And in further part it is blindness to the idea that implementing unfamiliar law on a "new frontier" takes time – especially so with folk unfamiliar with, and sometime even hostile to, the very idea of a “rule of law.” It takes time, a gradual process – and even though the Colonial Office themselves understood this pretty clearly, Fletcher seems unable to see even the plain words in which they so often state them. Instead, he claims that what they promised was a permanent and ongoing state of tribal self-governance. This is not supported even by his own evidence. 

That said, if there is a right to permanent self-government in the Treaty, then it is that of which John Locke spoke: which is the individual right to govern oneself free of let or hindrance by others – this self-governance being the source of all freedom. In libertarian terms, all one requires from a legal authority for this self-governance to function is to be protected in one’s genuine rights, for coercion to be outlawed and to be otherwise left alone by that authority. Thereafter, all human interaction becomes voluntary,

Would that this were the meaning one could draw from either Treaty, or Tiriti.
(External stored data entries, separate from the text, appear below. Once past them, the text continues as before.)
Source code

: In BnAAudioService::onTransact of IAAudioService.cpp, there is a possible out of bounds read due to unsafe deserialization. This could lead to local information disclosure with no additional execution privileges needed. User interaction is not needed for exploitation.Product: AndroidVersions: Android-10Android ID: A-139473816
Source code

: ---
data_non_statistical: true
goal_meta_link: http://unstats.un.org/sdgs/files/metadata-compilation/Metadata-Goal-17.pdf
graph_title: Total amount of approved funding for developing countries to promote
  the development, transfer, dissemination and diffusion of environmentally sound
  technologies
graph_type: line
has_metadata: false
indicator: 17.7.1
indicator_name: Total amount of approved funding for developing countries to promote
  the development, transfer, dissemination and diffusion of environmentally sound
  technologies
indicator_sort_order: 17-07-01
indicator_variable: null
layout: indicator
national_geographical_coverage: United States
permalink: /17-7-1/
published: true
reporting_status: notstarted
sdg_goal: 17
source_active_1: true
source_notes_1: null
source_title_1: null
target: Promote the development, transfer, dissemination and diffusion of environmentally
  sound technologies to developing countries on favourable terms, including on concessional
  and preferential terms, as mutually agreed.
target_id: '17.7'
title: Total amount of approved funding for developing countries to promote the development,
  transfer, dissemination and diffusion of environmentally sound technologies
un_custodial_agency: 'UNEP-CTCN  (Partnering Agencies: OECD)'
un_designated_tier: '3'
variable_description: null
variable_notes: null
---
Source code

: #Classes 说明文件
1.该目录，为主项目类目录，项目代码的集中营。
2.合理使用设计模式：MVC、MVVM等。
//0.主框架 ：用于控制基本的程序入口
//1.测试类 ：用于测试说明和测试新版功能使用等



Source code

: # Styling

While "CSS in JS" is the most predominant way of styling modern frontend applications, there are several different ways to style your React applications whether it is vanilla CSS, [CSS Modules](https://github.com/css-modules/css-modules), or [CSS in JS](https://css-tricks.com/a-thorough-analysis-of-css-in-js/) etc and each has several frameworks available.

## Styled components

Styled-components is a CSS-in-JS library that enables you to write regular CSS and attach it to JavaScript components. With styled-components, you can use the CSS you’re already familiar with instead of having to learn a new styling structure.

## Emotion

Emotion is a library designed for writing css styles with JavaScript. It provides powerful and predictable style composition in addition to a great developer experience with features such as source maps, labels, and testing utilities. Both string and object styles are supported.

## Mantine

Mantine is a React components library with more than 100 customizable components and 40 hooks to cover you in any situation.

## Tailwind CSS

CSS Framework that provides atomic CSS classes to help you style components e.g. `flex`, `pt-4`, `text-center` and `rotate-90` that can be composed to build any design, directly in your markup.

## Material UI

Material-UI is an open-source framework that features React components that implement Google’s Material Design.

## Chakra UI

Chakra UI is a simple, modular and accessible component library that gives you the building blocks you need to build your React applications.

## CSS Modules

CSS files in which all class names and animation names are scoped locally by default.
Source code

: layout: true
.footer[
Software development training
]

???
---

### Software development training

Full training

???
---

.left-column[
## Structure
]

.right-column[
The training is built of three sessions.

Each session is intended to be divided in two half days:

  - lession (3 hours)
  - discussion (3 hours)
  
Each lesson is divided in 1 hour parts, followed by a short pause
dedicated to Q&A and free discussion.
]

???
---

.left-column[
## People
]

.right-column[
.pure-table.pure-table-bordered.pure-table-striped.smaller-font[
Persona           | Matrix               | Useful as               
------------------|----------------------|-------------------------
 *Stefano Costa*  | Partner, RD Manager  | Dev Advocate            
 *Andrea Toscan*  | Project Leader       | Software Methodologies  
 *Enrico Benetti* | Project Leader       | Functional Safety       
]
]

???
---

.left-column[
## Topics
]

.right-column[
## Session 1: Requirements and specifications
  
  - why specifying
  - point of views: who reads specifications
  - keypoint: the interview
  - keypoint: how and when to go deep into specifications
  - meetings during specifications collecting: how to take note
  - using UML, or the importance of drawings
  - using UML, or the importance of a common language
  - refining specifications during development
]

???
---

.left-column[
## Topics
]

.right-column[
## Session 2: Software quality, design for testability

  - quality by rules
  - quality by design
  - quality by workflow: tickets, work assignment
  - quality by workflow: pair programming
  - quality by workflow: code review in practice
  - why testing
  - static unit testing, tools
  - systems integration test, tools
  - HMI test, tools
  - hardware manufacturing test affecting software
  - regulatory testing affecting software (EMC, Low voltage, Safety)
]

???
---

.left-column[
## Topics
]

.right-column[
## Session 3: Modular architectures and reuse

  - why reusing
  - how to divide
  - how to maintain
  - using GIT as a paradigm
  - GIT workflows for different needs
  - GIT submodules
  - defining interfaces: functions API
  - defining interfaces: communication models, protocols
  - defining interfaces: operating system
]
Or from today’s lawmakers.

THE END

DOWNLOAD THE COMPLETE REVIEW HERE [PDF], or head to ...

=> PART ONE, the Introduction to the series
=> PART TWOErrors and Omissions
=> PART THREEGetting Slippery With It
=> PART FIVEGetting Rights Right


POSTSCRIPT 1: Rangatiratanga as Liberty

It might surprise you to know, since so much hangs upon it, that the term “tino rangatiratanga” is “a missionary neologism”—one of many. [8] Its root word is ‘rangatira,’ which was of course an original te reo word meaning ‘chief.’ This new word coined by Williams then stresses the power, authority, and agency of the chief.

Ewen McQueen makes a fascinating argument that while rangatiratanga can mean many things, including ownership [see Postscript 2], there is a sense that it also means liberty – and in the same way referred to above in my conclusion. That sense comes from the New Testament, which is where most Māori would have encountered this new word 

By 1840 here reading “had come to stay.” [9] Before 1830, missionaries were prized most for bringing bullets. [10] But from 1830 on, they were prized more for bringing books. “Between 1835 and 1839 almost everybody, young and old, wanted to read and write their own language. Many self-appointed teachers began village schools [11] and all over the Island Māoris learned to read and write. For a time, their enthusiasm seemed limitless.” [12]
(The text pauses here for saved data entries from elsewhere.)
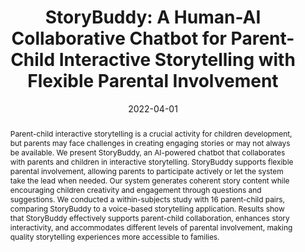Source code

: ---
title: 'StoryBuddy: A Human-AI Collaborative Chatbot for Parent-Child Interactive Storytelling with Flexible Parental Involvement'
subtitle: ''
summary: ''
authors:
- Zhan Zhang
- Ying Xu
- Yao Wang
- Bingsheng Yao
- Daniel Ritchie
- Tongshuang Wu
- Mo Yu
- admin
- Toby Jia-Jun Li
tags: []
categories: []
date: '2022-04-01'
lastmod: 2024-05-01T19:01:43-04:00
featured: false
draft: false

image:
  caption: ''
  focal_point: ''
  preview_only: false

projects: []
publishDate: '2024-05-01T23:01:43.257235Z'
publication_types:
- '1'
abstract: "Parent-child interactive storytelling is a crucial activity for children development, but parents may face challenges in creating engaging stories or may not always be available. We present StoryBuddy, an AI-powered chatbot that collaborates with parents and children in interactive storytelling. StoryBuddy supports flexible parental involvement, allowing parents to participate actively or let the system take the lead when needed. Our system generates coherent story content while encouraging children creativity and engagement through questions and suggestions. We conducted a within-subjects study with 16 parent-child pairs, comparing StoryBuddy to a voice-based storytelling application. Results show that StoryBuddy effectively supports parent-child collaboration, enhances story interactivity, and accommodates different levels of parental involvement, making quality storytelling experiences more accessible to families."
publication: "In Proceedings of the 2022 CHI Conference on Human Factors in Computing Systems"
url_pdf: 'https://dl.acm.org/doi/pdf/10.1145/3491102.3502171'
url_code: ''
url_dataset: ''
url_poster: ''
url_project: ''
url_slides: ''
url_source: ''
url_video: ''
---
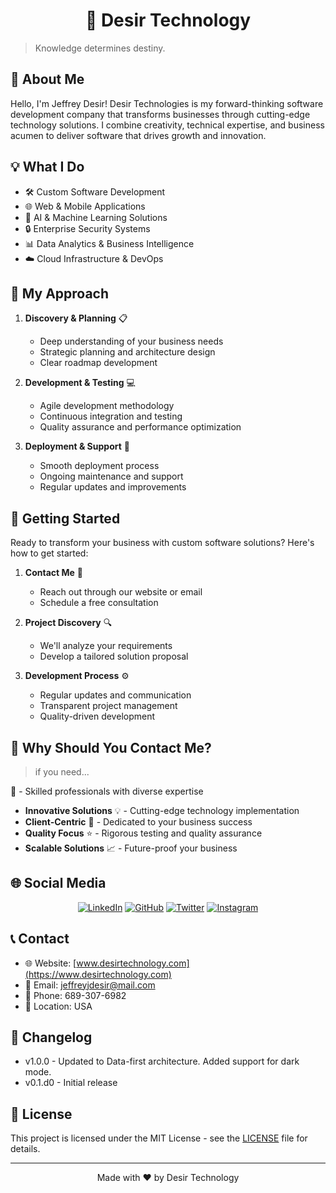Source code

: <h1 align ="center">🚀 Desir Technology</h1>

> Knowledge determines destiny. 

## 🌟 About Me

Hello, I'm Jeffrey Desir! Desir Technologies is my forward-thinking software development company that transforms businesses through cutting-edge technology solutions. I combine creativity, technical expertise, and business acumen to deliver software that drives growth and innovation.

## 💡 What I Do

- 🛠️ Custom Software Development
- 🌐 Web & Mobile Applications
- 🤖 AI & Machine Learning Solutions
- 🔒 Enterprise Security Systems
- 📊 Data Analytics & Business Intelligence
- ☁️ Cloud Infrastructure & DevOps

## 🎯 My Approach

1. **Discovery & Planning** 📋
   - Deep understanding of your business needs
   - Strategic planning and architecture design
   - Clear roadmap development

2. **Development & Testing** 💻
   - Agile development methodology
   - Continuous integration and testing
   - Quality assurance and performance optimization

3. **Deployment & Support** 🚀
   - Smooth deployment process
   - Ongoing maintenance and support
   - Regular updates and improvements

## 🚀 Getting Started

Ready to transform your business with custom software solutions? Here's how to get started:

1. **Contact Me** 📧
   - Reach out through our website or email
   - Schedule a free consultation

2. **Project Discovery** 🔍
   - We'll analyze your requirements
   - Develop a tailored solution proposal

3. **Development Process** ⚙️
   - Regular updates and communication
   - Transparent project management
   - Quality-driven development

## 💪 Why Should You Contact Me?

> if you need...
 
👥 - Skilled professionals with diverse expertise
- **Innovative Solutions** 💡 - Cutting-edge technology implementation
- **Client-Centric** 🤝 - Dedicated to your business success
- **Quality Focus** ⭐ - Rigorous testing and quality assurance
- **Scalable Solutions** 📈 - Future-proof your business

## 🌐 Social Media

<div align="center">

[![LinkedIn](https://img.shields.io/badge/LinkedIn-0077B5?style=for-the-badge&logo=linkedin&logoColor=white)](https://linkedin.com/in/desirtechnology)
[![GitHub](https://img.shields.io/badge/GitHub-100000?style=for-the-badge&logo=github&logoColor=white)](https://github.com/desirtechnology)
[![Twitter](https://img.shields.io/badge/Twitter-1DA1F2?style=for-the-badge&logo=twitter&logoColor=white)](https://twitter.com/desirtechnology)
[![Instagram](https://img.shields.io/badge/Instagram-E4405F?style=for-the-badge&logo=instagram&logoColor=white)](https://instagram.com/desirtechnology)

</div>

## 📞 Contact

- 🌐 Website: [www.desirtechnology.com](https://www.desirtechnology.com)
- 📧 Email: jeffreyjdesir@mail.com
- 📱 Phone: 689-307-6982
- 📍 Location: USA

## 📝 Changelog

* v1.0.0 - Updated to Data-first architecture. Added support for dark mode.
* v0.1.d0 - Initial release

## 📄 License

This project is licensed under the MIT License - see the [LICENSE](LICENSE) file for details.

---

<div align="center">
  Made with ❤️ by Desir Technology
</div>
It had already extended into transforming Māori into a written language – as it had to if missionaries were to distribute Bibles. Because the book about which they quickly became most enthusiastic was the New Testament.

“The Māori New Testament, Te Kawenata Hou, had been first printed in full in 1837 [writes McQueen [13]]. It quickly became a highly prized possession among Māori. Tens of thousands of copies were printed, circulated and read. [14] As Claudia Orange acknowledges, many Māori were familiar with biblical texts and the nuances of meaning, which they debated exhaustively…. “Te Kawenata Hou … provided another cue for … Māori understanding of the Treaty.

This missionary neologism “rangatiratanga” was used in several ways by translators. As historian Paul Moon notes, “[t]he relevant portion of the Māori Lord’s Prayer reads: ‘…kia tai mai tou rangatiratanga’—‘…thy kingdom come’.” [15]

But as Ewen McQueen notes, there is one important sense in which it is also used: to convey agency. And most importantly: liberty.

“It is worth noting that [Te Kawenata Hou] also used the term rangatira to convey being free. Likewise rangatiratanga was used to express liberty or freedom. However it was not liberty exercised independently, or in defiance of sovereign authority. It was liberty fostered in submission to, and under the protection of, governing authorities.

“The concept was both spiritual and temporal. Christians submitted to the sovereignty of the Kingship of Jesus Christ. But in doing so they found true freedom. As the Apostle John noted – if the Son makes you free, you will be free indeed (tino rangatira). [16] Likewise, in a secular context, we find a Roman captain telling the Apostle Paul of how he had purchased his freedom (rangatiratanga) for a large sum of money. Paul responds that as a citizen under the sovereignty of Rome, he was born free (wanau rangatira mai). [17]

“This Biblical context of rangatiratanga as freedom or liberty throws a new light on understanding this term in the Treaty. Not only are we dealing with a chieftainship over land and resources [see Postscript 2 below], we are dealing with the idea of a political freedom or liberty. However, it is not liberty against the sovereignty of the Crown or independent from its authority. Rather, it is the freedom guaranteed by that sovereignty to every citizen of the British Empire. It is the liberty enjoyed by all citizens of Her Majesty’s realm that allowed them to live as free men and women.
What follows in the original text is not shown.